No tocante à espiritualidade da New Age, equivalente da função psicológica da religião, mas separada desta, apesar do conflito com a ciência ser menos intensa, não deixa de a considerar, frequentemente, como alienante e potencialmente catastrófica nas suas acções. Claro que os cientistas consideram este tipo de espiritualidade como perigosa. É curioso o facto da New Age usar a "ciência" para adquirir credibilidade, até certo ponto, porque logo a seguir não quer obedecer às regras científicas. Desde a homeopatia ao uso dos cristais, das cores, dos cheiros, passando pelas filosofias mais variadas, todas promotoras de cura, a racionalidade científica é afastada a todo o transe.
O crescente populismo destas práticas é uma realidade. Muitas delas até estão regulamentadas por lei, outras à espera. Sendo assim, porque admirarmos com o facto de, por exemplo, no Zimbabué, a feitiçaria passar a ser permitida por lei (desde que não seja usada para fazer mal a alguém!)? Para o governo se o sobrenatural existe nada melhor do que a legalização de muitas práticas tradicionais.
O irracional é intrinsecamente humano e nunca desaparecerá.
Quanto à feitiçaria nacional, apesar de não estar totalmente legalizada, tem bons cultivadores, desde artistas desempregados a comentadores televisivos, passando por alguns membros do governo e da assembleia da república. Mas precisam de cursos de especialização. Para isso tanto podem ir a Turim como ao Zimbabué... Clientes não faltam, nem nunca faltarão!
Religião, espiritualidade e ciência têm futuro e terão de conviver com mais ou menos conflituosidade, dependendo do grau de tolerância de cada uma.

5 comentários:

Tonibler disse...

Pois. Aliás, prof., se vir a quantidade de cremes rejuvenescedores consumidos pelas mulheres mais cultas e educadas, a preços completamente estapafúrdios, percebe-se logo que esta coisa de ciência só interessa de quando em vez....Não lhes vai dizer que o creme não as vai fazer mais novas, pois não?
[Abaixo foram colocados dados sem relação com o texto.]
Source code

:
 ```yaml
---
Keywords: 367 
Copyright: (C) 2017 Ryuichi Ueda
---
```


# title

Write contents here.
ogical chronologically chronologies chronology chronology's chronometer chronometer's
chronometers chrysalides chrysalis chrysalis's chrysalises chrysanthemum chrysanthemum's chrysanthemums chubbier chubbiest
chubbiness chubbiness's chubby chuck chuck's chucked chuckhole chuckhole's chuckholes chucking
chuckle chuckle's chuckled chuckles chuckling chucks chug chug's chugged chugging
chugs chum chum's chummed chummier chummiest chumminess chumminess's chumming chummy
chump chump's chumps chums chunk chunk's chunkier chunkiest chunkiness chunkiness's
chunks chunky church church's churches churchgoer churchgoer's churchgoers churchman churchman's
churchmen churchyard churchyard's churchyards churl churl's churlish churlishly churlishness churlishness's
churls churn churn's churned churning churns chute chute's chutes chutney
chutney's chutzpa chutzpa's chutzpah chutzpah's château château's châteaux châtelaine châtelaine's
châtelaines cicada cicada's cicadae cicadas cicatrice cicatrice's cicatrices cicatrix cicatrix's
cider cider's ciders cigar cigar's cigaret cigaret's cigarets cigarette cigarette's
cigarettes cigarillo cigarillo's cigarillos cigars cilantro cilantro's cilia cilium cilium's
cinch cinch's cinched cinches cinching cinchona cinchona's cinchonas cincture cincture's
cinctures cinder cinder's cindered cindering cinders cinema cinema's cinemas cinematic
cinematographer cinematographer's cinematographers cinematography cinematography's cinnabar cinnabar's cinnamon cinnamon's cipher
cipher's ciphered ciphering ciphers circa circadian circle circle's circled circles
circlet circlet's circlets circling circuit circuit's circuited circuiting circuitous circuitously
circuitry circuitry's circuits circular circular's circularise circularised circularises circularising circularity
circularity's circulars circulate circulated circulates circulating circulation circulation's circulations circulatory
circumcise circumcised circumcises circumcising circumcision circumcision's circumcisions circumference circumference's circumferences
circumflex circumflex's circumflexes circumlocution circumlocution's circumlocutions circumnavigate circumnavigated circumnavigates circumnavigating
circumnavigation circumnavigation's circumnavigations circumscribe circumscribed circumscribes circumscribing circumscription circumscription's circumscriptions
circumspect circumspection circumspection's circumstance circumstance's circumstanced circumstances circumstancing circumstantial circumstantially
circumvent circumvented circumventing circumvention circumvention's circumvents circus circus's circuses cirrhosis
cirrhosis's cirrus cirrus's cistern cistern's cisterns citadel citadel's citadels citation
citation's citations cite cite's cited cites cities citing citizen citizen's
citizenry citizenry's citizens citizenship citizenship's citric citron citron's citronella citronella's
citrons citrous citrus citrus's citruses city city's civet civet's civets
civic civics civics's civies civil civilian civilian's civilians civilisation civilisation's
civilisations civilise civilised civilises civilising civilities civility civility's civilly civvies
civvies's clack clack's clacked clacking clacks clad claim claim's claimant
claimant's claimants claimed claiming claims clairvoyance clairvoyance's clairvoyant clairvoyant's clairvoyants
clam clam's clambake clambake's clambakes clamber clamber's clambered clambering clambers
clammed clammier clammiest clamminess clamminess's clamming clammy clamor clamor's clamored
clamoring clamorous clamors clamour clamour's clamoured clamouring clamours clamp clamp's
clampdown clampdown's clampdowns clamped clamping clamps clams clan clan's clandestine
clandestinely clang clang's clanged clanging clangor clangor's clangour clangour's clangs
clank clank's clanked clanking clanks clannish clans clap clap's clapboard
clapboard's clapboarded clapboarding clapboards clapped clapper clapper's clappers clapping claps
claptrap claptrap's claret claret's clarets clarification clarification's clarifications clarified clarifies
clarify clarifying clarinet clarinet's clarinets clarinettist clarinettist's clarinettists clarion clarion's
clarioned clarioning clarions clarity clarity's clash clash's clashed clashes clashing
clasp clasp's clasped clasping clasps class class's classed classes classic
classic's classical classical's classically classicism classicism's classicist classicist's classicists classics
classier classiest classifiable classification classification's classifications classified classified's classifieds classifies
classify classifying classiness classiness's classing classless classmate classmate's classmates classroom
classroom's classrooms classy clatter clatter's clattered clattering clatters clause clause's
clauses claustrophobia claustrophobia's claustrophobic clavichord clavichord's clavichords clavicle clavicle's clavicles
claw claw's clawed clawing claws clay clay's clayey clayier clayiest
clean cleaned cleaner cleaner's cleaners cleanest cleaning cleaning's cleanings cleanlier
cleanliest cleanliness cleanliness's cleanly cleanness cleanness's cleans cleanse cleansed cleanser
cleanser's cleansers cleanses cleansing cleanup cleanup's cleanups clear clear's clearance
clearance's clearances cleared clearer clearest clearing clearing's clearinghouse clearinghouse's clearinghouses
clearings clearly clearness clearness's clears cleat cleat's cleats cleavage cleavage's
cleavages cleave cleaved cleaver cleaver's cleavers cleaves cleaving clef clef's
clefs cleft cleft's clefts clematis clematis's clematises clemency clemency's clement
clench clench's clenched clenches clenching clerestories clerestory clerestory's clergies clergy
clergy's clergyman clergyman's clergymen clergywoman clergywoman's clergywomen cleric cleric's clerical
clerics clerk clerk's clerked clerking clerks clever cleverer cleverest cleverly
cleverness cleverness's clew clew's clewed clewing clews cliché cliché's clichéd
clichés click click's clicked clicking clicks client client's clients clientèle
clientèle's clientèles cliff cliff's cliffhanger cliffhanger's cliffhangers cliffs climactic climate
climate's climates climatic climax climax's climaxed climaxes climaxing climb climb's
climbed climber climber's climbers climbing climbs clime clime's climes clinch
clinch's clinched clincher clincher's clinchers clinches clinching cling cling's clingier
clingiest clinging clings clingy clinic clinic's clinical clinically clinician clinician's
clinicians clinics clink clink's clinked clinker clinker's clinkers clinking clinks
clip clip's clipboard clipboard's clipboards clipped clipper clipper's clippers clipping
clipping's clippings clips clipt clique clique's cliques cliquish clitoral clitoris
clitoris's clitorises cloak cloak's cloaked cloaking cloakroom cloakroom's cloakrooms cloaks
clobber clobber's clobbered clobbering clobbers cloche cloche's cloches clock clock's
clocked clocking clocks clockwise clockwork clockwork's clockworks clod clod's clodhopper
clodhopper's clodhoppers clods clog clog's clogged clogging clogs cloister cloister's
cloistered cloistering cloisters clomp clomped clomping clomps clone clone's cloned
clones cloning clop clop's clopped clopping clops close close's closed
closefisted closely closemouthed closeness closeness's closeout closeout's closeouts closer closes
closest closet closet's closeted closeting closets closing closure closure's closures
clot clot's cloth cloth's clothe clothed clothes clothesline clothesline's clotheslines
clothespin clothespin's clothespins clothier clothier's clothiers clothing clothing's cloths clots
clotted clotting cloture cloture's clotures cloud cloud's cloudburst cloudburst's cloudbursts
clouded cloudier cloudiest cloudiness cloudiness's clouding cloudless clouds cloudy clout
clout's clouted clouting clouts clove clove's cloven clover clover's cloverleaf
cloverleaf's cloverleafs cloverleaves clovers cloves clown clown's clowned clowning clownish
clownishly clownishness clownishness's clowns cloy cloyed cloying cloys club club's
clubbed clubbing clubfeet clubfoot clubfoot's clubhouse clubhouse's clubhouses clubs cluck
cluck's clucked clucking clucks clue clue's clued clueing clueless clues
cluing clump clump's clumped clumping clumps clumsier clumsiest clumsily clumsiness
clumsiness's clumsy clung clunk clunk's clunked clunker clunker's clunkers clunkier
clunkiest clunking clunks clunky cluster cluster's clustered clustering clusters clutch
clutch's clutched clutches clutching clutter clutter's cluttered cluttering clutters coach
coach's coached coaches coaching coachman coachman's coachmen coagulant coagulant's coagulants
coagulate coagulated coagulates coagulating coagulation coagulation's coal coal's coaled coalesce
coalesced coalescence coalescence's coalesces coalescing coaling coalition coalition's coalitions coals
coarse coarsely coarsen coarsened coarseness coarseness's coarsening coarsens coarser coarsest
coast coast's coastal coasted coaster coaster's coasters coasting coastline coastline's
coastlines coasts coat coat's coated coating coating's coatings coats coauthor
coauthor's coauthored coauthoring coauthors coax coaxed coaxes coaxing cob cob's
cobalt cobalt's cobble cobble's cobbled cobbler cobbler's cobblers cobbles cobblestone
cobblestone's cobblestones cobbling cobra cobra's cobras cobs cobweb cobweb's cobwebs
Eu cá não vou. Livra!...

Roberto Gorjão disse...

Creio que o artigo falha uma simples questão matemática: se em Itália existem 100.000 feiticeiros mais 1/3 deste número de sacerdotes católicos, então temos um total de, pelo menos, 133.333 feiticeiros!

Massano Cardoso disse...

Caro Pinho Cardão

Compreendo a sua posição que não deixa de ser, simultaneamente, uma manifestação de inteligência e de tolerância. De qualquer forma certas descobertas abalam e continuam a abalar certos sectores e estruturas religiosas que reagem da maneira que todos conhecemos.
Quanto à Bíblia ou qualquer outro livro que sintetize as diferentes cosmogonias, nada há a apontar, pelo contrário, são belas obras e sem quais as quais não podemos passar, contribuindo para o nosso desenvolvimento. Pessoalmente, e no tocante à Bíblia, posso dizer-lhe que adoro três dos vários livros do Antigo Testamento: o Génesis, os Livros dos Reis e o Levítico. Este último é citado por mim, nas minhas aulas como um dos primeiros livros de higiene, conduta social e alimentar testemunho da evolução.
Eu sou capaz de interpretar o alcance das obras, mas sei que existe um certo grau de intolerância, devido ao facto de determinados princípios teológicos serem “postos” em causa. Não é só no caso da evolução das espécies, mas também na manipulação e “criação” da vida entre outros aspectos.
A ciência evolui, as verdades vão sendo substituídas por outras numa procura incessante da “verdade absoluta” que, muito provavelmente, nunca será atingida, e ainda bem, porque nesse momento já não seríamos humanos, mas qualquer outra coisa que eu como humano não consigo entender.

Eppur si muove!

RuiVasco disse...

Perdoem-me a intromissão. Concordo, totalmente, com o caro P.Cardão e "nihil obstat" à resposta do Prof.
Não será, sr Professor, que a resposta está contida na sua própria expressão:
"..incessante busca da "verdade absoluta"...que, provavelmente, nunca será atingida".
Não é aqui que convergem os argumentos usados?
Não pretende a Ciência, por vezes, argumentar contra as verdades das Igrejas ( ou da Bíblia, se quiserem),porque as descobertas da Ciência colocam em causa as "verdades" da fé? Que, como no caso da "Criação", nem sequer é um dogma de fé?
E as "verdades evoluem", como diz e eu concordo, mas...até quando?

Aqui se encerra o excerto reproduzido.